## Provided data
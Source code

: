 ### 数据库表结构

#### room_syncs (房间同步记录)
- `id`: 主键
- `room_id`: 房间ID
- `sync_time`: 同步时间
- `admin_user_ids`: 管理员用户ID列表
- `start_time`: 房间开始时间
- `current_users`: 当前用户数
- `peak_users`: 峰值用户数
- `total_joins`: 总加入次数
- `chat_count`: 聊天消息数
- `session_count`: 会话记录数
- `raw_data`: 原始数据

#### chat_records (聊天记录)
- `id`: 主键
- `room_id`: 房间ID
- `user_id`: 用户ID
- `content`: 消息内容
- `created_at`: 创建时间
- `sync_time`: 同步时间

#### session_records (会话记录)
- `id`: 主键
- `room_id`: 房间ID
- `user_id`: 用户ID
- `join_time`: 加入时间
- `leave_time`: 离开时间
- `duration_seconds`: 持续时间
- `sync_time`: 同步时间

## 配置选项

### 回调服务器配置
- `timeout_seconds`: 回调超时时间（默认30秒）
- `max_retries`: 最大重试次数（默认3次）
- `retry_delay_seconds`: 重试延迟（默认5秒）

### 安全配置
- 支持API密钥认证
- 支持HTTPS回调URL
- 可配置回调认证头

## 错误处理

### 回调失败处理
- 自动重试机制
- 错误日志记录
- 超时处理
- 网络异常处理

--

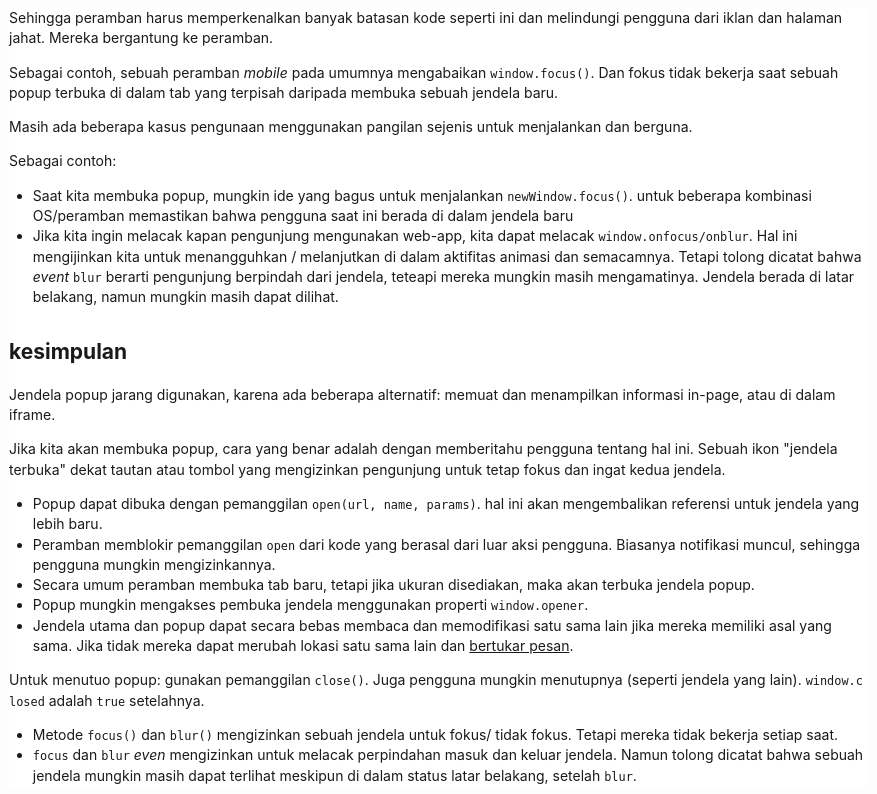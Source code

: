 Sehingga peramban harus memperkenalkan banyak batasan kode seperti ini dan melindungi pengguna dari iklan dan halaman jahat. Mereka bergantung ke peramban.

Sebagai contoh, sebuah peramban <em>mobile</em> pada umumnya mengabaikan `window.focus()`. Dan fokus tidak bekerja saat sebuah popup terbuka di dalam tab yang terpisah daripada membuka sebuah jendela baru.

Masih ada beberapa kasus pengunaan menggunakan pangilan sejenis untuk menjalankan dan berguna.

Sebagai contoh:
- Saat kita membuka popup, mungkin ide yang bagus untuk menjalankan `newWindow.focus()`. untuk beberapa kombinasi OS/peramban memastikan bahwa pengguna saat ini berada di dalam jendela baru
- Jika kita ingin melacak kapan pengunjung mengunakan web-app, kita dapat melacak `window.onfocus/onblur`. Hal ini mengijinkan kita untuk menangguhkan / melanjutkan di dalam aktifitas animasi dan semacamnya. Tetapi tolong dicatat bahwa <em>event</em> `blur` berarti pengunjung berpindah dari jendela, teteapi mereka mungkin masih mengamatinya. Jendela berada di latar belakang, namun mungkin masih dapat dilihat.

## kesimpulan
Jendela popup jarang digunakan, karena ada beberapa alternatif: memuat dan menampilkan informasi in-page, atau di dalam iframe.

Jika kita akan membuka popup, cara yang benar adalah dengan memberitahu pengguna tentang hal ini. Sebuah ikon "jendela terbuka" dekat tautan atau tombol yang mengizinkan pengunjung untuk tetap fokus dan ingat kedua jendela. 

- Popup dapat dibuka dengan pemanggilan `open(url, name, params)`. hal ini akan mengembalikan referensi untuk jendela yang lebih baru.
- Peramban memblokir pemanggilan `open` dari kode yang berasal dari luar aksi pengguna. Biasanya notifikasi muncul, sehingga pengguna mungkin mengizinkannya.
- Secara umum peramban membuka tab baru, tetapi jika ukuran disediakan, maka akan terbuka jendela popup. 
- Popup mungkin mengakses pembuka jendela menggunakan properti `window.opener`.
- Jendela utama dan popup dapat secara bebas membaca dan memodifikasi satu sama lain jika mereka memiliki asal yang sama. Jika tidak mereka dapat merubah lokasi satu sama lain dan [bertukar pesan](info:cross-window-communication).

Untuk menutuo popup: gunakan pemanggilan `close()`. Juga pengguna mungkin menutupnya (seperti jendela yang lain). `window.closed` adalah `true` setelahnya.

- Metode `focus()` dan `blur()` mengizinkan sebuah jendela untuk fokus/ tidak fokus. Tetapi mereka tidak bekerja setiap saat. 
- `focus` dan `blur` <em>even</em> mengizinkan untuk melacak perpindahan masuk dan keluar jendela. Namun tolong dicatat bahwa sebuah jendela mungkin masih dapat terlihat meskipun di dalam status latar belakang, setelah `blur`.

...

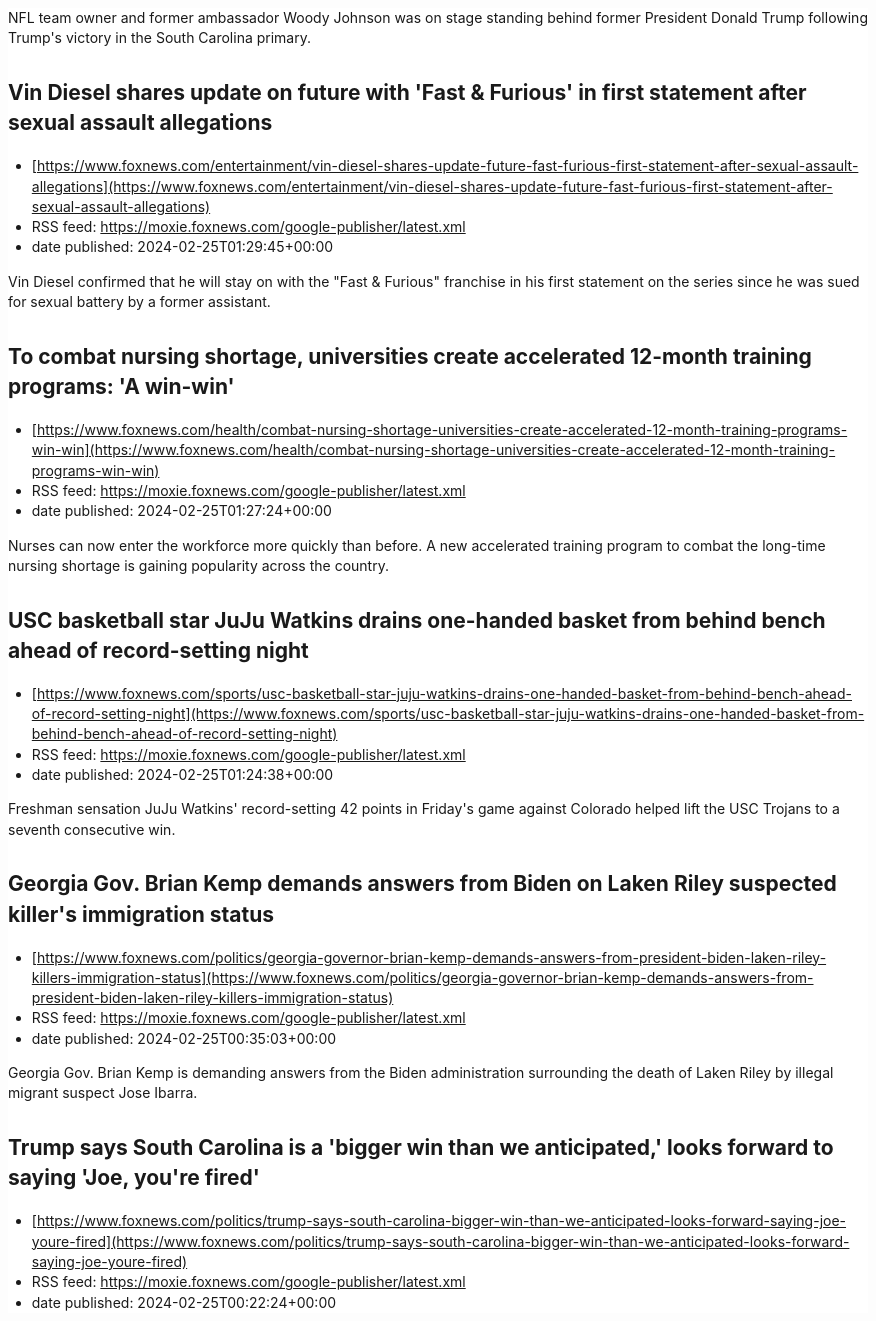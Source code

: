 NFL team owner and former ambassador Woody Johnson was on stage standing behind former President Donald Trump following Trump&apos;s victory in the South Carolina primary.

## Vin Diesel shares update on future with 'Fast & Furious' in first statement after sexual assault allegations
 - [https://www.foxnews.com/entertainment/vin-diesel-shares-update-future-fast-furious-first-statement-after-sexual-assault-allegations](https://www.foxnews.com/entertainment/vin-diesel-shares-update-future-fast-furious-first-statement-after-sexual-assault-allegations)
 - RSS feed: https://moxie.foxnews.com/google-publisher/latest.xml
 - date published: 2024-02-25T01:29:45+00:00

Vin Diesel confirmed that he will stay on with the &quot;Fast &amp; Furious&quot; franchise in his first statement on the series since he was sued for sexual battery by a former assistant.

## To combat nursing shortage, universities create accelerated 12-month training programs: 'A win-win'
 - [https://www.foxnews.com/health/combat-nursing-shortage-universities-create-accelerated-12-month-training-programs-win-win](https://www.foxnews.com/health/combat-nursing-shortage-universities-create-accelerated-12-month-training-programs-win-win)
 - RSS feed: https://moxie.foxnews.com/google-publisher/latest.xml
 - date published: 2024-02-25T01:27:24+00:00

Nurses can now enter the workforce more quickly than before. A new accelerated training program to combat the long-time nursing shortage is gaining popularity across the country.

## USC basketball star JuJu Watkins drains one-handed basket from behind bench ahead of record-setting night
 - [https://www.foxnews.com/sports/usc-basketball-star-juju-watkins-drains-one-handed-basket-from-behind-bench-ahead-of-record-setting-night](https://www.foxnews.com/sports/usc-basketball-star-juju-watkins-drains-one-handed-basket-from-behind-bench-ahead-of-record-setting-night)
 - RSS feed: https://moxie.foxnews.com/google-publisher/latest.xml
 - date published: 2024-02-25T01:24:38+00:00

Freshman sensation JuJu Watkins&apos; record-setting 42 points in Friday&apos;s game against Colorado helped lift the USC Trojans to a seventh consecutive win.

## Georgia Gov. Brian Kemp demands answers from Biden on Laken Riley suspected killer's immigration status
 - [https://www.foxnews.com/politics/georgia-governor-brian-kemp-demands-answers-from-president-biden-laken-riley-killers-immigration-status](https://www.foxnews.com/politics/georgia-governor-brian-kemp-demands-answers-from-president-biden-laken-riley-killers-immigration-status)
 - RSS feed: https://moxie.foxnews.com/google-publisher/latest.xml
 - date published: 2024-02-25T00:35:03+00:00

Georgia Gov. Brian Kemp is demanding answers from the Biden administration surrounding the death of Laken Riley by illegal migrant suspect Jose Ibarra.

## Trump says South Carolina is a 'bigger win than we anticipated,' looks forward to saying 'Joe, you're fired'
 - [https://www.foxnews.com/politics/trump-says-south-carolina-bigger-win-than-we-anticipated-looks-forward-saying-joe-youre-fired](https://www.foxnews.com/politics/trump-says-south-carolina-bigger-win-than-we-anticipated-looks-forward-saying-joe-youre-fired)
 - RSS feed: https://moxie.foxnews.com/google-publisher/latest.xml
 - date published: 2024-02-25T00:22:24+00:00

## Directions for this task
Show the lines of the entries that include the string "atau", copying each in full.

## Response
Jendela popup jarang digunakan, karena ada beberapa alternatif: memuat dan menampilkan informasi in-page, atau di dalam iframe.
Jika kita akan membuka popup, cara yang benar adalah dengan memberitahu pengguna tentang hal ini. Sebuah ikon "jendela terbuka" dekat tautan atau tombol yang mengizinkan pengunjung untuk tetap fokus dan ingat kedua jendela. 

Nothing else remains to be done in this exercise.